Immediately having made conquest of Forbes, she began to own him. She began to resent his other obligations, his other codes; her jealousy began to function.

She implored him to postpone his return to America; to follow the Ambassador's body on a later steamer; not to go, at least, on the steamer Mildred took—anything to escape the breaking of the rose-chains wherewith she withed him. But his almost filial love for his benefactor overcame even his passion. Nothing could move him from that last foothold on self-respect.

The triumph of love wound up in a war, a downright quarrel, with all the brutality of a married couple. And that came to an abrupt end with the tinkle of a clock sounding the hour. Both of them blenched. It was as if rats fighting heard the bell of the cat.

"You must hurry," she gasped, "Willie is long past due."

Forbes needed no urging. He fled so precipitately that he hardly paused for a farewell kiss. They had time for no future plans. He sneaked along the corridors of the hotel. He feared to summon the elevator lest Willie step out of it. He went down by the stairways. From the entresol he studied the lobby of the hotel to make sure of not meeting Enslee. A detective might have suspected him for a thief had not his manner been the immemorial stealth of clandestine lovers. Love had belittled him thus in one evening.

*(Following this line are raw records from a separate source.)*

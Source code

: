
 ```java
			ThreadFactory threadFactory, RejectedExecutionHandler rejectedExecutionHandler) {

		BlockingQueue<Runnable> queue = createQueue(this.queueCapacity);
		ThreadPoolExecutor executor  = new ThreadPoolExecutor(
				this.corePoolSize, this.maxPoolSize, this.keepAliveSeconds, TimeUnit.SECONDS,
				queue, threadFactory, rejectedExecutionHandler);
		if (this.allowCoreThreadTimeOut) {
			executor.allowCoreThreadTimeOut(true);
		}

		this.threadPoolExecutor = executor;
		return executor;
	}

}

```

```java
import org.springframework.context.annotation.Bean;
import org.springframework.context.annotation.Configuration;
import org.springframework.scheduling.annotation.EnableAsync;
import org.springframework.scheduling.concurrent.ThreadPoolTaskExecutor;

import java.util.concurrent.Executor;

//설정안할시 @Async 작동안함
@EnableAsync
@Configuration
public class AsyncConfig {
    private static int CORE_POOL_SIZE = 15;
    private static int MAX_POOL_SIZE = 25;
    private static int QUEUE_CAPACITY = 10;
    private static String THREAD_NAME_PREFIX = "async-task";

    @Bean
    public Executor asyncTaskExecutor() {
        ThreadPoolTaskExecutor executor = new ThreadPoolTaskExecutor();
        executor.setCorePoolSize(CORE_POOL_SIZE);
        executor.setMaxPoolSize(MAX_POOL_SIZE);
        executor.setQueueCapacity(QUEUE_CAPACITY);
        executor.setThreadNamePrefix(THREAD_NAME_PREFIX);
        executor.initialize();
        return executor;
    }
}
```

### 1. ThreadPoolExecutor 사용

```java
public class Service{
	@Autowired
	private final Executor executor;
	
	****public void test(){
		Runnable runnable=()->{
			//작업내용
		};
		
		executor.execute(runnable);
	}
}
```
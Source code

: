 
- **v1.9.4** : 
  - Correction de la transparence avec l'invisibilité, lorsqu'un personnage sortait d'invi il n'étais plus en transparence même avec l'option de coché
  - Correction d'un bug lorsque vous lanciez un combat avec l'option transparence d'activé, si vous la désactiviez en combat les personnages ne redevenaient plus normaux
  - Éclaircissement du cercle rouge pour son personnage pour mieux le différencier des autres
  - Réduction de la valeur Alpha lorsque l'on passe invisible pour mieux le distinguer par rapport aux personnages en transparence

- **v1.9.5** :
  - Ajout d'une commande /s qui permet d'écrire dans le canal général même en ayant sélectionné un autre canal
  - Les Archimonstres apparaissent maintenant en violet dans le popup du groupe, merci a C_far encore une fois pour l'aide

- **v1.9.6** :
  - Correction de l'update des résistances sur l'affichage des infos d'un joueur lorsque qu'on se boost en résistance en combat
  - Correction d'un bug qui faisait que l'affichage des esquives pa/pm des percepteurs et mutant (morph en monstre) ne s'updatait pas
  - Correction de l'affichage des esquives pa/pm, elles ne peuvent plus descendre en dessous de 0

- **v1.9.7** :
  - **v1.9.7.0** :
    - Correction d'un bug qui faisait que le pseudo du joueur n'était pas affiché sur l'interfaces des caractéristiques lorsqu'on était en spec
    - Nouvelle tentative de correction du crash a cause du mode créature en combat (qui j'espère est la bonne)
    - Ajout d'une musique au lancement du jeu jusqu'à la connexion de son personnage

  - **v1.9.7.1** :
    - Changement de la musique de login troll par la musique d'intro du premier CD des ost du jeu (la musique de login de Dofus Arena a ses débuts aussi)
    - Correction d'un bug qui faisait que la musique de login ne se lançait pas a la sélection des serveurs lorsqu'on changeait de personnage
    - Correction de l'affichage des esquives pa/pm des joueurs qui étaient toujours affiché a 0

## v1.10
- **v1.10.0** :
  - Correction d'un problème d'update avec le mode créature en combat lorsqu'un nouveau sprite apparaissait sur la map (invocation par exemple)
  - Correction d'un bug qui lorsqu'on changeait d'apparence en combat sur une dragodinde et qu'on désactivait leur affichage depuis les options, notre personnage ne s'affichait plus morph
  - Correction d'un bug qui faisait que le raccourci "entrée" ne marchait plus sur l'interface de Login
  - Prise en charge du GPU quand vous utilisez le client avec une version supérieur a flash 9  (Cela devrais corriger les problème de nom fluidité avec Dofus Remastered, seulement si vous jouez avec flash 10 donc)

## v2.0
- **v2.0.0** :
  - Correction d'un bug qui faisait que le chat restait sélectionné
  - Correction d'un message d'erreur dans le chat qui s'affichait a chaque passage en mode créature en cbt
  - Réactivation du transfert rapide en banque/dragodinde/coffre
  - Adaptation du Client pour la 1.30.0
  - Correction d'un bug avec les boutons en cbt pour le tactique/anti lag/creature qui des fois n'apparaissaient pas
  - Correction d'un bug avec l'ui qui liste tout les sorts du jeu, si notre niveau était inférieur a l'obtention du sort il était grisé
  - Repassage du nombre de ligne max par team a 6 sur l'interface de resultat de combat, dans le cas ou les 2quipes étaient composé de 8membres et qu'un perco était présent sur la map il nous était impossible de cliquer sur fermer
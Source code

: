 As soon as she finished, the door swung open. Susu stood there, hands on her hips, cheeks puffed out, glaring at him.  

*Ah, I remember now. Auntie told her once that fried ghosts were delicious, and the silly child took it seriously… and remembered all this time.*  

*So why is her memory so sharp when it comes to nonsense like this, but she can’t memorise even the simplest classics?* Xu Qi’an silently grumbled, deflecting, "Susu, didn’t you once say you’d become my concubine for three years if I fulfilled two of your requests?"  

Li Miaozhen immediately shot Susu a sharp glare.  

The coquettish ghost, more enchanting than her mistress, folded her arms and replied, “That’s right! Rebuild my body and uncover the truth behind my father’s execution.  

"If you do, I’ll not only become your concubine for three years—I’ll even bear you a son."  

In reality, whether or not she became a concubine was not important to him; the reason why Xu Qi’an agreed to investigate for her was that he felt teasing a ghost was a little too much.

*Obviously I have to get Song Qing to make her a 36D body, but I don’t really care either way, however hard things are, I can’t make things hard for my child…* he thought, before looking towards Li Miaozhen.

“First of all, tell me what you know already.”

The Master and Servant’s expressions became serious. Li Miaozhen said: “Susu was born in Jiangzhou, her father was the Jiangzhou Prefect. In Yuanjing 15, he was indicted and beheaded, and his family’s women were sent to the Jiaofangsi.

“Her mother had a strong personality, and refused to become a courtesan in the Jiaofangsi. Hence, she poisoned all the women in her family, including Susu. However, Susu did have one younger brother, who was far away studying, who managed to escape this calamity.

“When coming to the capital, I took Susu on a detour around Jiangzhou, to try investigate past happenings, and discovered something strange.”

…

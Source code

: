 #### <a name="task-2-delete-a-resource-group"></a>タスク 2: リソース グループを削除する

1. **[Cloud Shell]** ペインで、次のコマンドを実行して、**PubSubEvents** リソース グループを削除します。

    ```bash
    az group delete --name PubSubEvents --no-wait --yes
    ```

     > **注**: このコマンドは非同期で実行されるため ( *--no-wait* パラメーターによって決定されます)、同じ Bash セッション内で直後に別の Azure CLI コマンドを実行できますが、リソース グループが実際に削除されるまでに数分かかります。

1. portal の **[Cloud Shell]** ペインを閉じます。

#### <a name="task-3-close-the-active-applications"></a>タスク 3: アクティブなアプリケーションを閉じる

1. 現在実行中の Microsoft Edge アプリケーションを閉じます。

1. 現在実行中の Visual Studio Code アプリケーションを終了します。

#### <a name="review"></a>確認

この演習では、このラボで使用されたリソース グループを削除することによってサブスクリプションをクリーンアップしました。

Little Willie Enslee could have put him to flight, have struck him without resistance, have shot him down without provoking an answering shot.

So Forbes had coerced and terrified soldiers of his who were far superior to him in bulk and brawn. They saw his shoulder-straps and respected them, took a pride in being humble before them. Back of them was the whole power and dignity of the nation.

Willie Enslee wore the shoulder-straps of the husband. He wore that authority, and back of it was arrayed the decency and the safety of human society.